Task item ▸
The answer must consist of each line below that holds the word "uploads", copied as it stands.

Dataset ▸
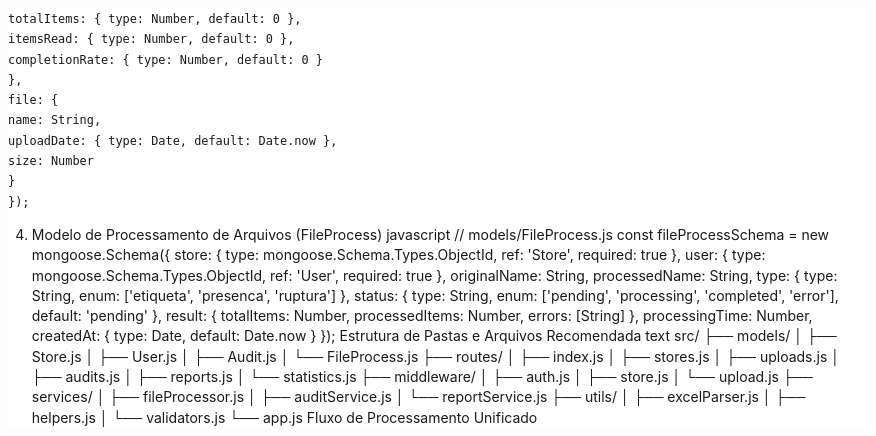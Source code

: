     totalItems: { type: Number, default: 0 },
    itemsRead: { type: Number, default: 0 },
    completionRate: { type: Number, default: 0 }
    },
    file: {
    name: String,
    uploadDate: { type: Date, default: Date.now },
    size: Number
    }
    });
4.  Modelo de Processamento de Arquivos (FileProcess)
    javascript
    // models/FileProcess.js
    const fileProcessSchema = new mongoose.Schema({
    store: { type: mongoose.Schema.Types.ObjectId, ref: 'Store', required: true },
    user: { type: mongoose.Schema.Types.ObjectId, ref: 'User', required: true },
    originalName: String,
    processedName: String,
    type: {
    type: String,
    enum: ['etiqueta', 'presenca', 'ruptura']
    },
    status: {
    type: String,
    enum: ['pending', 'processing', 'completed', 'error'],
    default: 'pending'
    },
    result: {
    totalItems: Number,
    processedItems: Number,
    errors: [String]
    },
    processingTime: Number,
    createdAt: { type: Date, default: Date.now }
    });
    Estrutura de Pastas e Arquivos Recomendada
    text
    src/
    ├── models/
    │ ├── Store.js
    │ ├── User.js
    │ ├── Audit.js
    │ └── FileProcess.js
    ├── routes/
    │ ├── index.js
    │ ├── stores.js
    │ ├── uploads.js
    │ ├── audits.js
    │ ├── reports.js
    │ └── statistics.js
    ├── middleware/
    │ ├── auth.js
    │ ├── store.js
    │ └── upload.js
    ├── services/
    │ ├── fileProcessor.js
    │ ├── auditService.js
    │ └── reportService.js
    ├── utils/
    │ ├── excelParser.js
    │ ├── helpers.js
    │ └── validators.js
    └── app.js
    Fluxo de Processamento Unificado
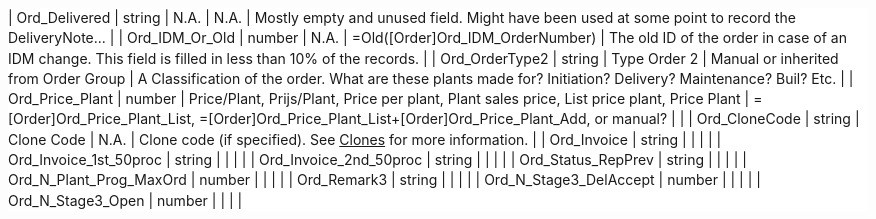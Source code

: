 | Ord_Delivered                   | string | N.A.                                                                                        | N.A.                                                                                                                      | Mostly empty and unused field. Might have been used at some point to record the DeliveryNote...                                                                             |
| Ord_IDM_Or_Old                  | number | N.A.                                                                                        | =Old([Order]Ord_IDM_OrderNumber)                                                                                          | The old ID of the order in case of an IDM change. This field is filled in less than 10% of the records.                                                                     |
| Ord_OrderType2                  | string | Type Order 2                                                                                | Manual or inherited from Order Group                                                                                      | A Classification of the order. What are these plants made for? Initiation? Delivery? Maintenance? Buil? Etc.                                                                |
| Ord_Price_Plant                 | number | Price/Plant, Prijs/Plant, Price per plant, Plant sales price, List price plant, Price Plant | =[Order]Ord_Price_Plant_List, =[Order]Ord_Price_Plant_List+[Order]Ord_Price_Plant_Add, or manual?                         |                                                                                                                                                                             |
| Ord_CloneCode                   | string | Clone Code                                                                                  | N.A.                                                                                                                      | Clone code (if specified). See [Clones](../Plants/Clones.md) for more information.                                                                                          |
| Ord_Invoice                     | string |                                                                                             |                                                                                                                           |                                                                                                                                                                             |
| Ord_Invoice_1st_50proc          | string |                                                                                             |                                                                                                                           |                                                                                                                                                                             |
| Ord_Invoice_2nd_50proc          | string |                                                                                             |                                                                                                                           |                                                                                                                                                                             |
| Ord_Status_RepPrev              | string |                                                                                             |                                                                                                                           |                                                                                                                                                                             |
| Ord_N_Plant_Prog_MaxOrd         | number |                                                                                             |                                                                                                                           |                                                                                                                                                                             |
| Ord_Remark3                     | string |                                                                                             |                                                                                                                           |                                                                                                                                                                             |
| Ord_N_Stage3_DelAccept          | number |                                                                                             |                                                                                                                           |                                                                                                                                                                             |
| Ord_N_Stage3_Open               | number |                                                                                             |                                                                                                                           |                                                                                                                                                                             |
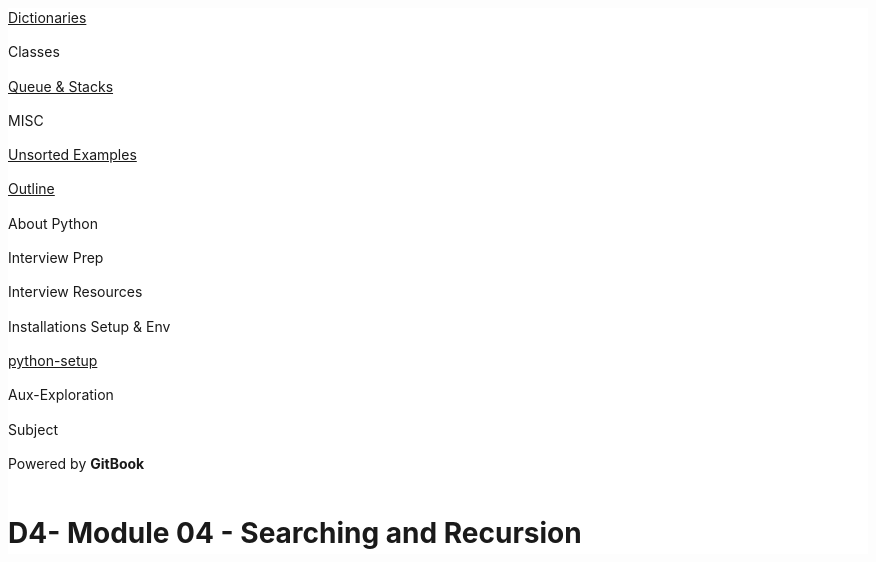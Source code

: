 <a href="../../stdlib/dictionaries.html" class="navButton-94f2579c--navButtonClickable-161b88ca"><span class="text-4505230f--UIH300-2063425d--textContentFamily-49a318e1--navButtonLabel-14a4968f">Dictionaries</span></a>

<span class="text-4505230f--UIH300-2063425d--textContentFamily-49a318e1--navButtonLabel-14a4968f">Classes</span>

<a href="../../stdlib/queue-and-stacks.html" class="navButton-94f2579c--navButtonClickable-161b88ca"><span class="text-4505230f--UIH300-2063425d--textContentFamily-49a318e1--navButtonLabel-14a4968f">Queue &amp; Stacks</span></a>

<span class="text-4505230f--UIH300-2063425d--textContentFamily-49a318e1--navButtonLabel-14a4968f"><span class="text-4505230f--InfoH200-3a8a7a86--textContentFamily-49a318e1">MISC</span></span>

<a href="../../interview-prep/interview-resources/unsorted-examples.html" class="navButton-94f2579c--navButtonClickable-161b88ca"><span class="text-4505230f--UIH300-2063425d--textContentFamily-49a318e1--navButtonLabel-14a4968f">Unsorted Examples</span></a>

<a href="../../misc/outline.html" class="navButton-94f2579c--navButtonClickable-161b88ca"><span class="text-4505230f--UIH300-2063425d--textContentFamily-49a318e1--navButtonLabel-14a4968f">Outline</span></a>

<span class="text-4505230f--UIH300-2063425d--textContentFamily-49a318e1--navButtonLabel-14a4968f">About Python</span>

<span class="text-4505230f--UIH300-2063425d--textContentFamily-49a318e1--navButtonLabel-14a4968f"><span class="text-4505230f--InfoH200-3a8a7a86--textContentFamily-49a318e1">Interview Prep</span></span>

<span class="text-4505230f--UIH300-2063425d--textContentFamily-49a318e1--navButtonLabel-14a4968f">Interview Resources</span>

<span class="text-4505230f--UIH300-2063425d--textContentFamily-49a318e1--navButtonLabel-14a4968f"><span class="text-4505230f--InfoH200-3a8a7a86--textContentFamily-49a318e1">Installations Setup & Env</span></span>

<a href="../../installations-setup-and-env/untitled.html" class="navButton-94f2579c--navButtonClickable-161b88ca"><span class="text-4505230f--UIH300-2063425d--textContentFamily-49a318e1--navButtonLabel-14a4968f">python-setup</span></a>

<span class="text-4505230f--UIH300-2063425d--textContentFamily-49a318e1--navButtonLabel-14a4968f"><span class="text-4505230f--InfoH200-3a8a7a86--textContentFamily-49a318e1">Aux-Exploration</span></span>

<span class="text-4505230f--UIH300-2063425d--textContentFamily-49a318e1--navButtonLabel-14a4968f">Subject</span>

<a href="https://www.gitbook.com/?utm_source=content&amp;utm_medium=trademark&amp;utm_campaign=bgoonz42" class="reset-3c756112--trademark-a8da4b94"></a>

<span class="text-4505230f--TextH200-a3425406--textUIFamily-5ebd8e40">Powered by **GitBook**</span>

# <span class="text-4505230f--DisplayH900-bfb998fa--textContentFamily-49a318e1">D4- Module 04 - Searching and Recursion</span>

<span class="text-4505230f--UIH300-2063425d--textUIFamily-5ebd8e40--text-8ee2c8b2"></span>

* * *

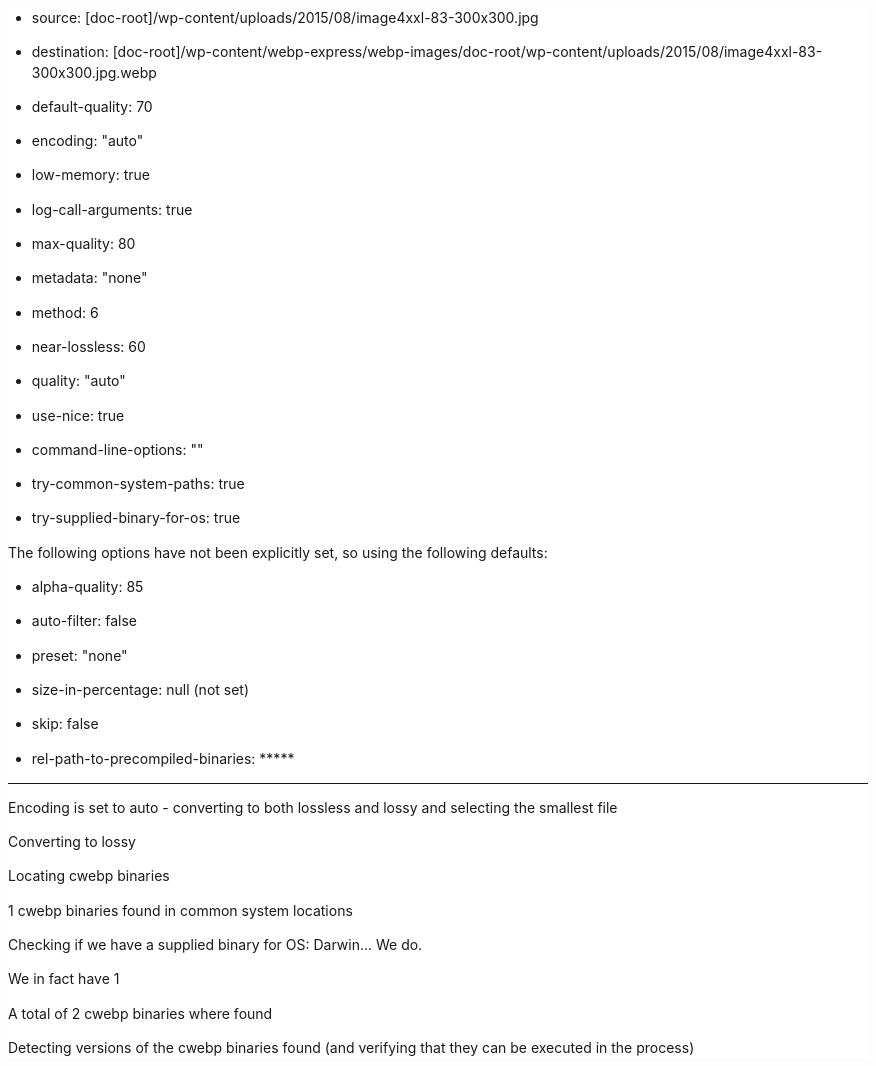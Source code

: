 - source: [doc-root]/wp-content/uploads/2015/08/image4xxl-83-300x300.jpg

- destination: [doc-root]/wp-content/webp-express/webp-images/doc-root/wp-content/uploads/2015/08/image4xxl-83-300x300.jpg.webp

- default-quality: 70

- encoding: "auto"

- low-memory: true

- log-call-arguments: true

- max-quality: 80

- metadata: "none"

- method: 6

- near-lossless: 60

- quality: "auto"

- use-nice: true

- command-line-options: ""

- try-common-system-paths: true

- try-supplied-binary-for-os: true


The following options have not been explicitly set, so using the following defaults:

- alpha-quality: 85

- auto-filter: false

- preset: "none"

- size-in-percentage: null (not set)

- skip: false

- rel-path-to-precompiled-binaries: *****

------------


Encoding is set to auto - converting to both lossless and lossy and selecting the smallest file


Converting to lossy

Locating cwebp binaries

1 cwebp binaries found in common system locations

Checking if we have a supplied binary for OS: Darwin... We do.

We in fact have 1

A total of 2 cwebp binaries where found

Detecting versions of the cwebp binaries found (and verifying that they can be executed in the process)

==

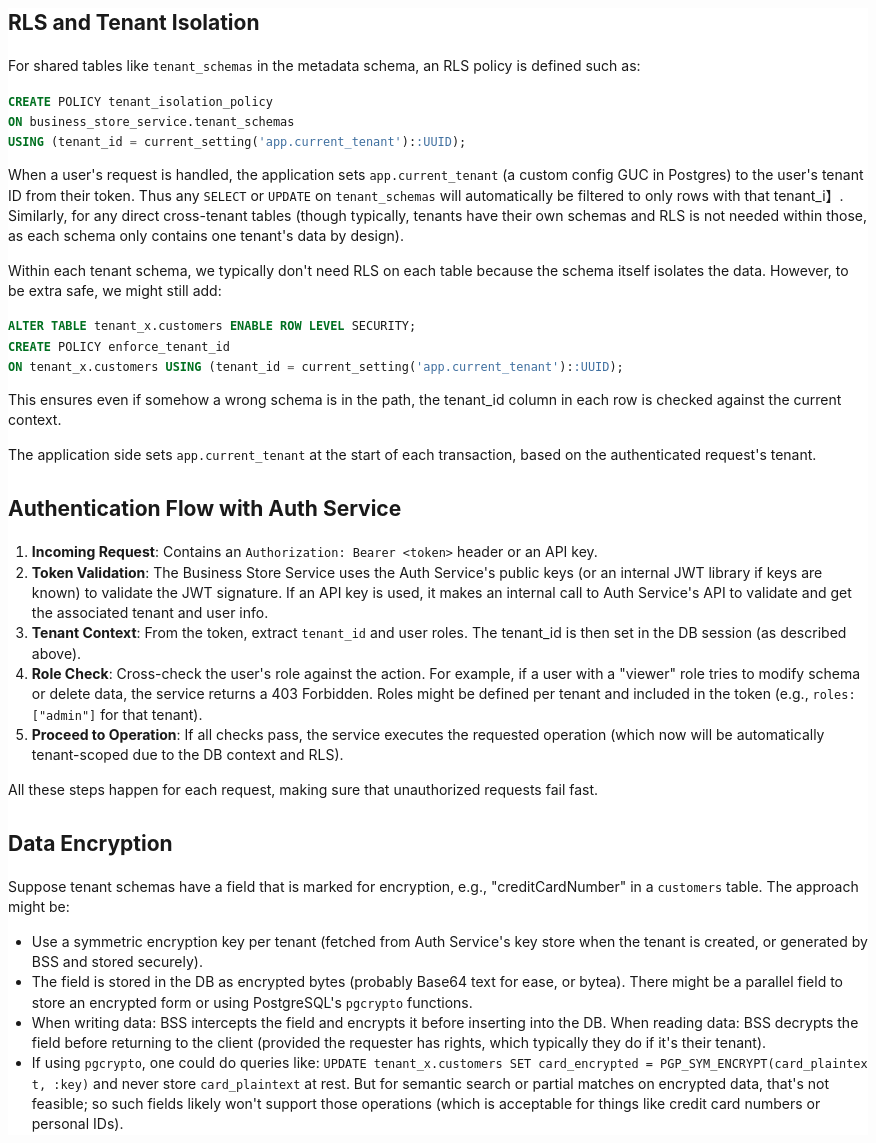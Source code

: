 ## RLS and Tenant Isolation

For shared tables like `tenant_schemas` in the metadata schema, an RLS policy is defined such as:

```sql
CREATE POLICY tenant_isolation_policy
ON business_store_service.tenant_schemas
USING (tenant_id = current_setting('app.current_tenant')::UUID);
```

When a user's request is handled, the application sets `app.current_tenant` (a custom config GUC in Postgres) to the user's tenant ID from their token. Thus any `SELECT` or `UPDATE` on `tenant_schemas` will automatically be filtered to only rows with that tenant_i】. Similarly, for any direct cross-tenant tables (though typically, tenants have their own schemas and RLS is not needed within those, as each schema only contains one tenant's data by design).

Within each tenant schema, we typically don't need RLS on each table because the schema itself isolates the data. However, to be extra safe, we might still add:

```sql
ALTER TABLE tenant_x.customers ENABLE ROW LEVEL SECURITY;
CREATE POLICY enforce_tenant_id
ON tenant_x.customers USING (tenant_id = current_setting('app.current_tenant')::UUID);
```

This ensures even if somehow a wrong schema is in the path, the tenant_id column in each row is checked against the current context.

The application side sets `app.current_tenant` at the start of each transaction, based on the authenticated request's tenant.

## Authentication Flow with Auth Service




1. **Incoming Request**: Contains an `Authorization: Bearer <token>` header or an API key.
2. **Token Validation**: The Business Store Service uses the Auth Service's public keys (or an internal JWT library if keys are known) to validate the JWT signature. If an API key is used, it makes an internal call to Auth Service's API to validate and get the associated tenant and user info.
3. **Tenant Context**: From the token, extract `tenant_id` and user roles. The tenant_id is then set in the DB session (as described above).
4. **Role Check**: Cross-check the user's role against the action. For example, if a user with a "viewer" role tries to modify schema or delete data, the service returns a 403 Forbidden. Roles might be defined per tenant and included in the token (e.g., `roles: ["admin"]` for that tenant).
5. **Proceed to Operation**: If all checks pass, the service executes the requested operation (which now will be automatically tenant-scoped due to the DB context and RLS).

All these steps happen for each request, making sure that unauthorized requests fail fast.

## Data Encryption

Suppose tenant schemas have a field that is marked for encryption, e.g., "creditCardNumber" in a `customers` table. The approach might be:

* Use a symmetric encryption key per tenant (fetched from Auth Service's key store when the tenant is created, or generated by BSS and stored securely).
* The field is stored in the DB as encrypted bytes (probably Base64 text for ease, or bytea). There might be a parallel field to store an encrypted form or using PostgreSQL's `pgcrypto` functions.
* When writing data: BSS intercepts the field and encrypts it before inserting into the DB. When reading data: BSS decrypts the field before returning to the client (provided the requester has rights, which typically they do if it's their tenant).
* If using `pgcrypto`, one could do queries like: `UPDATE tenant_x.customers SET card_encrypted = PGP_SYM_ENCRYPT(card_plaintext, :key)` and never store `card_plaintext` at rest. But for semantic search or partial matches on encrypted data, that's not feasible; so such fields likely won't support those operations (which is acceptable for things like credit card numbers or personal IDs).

Response to this exercise ▸
    │ ├── uploads.js
: - source: [doc-root]/wp-content/uploads/2015/08/image4xxl-83-300x300.jpg
- destination: [doc-root]/wp-content/webp-express/webp-images/doc-root/wp-content/uploads/2015/08/image4xxl-83-300x300.jpg.webp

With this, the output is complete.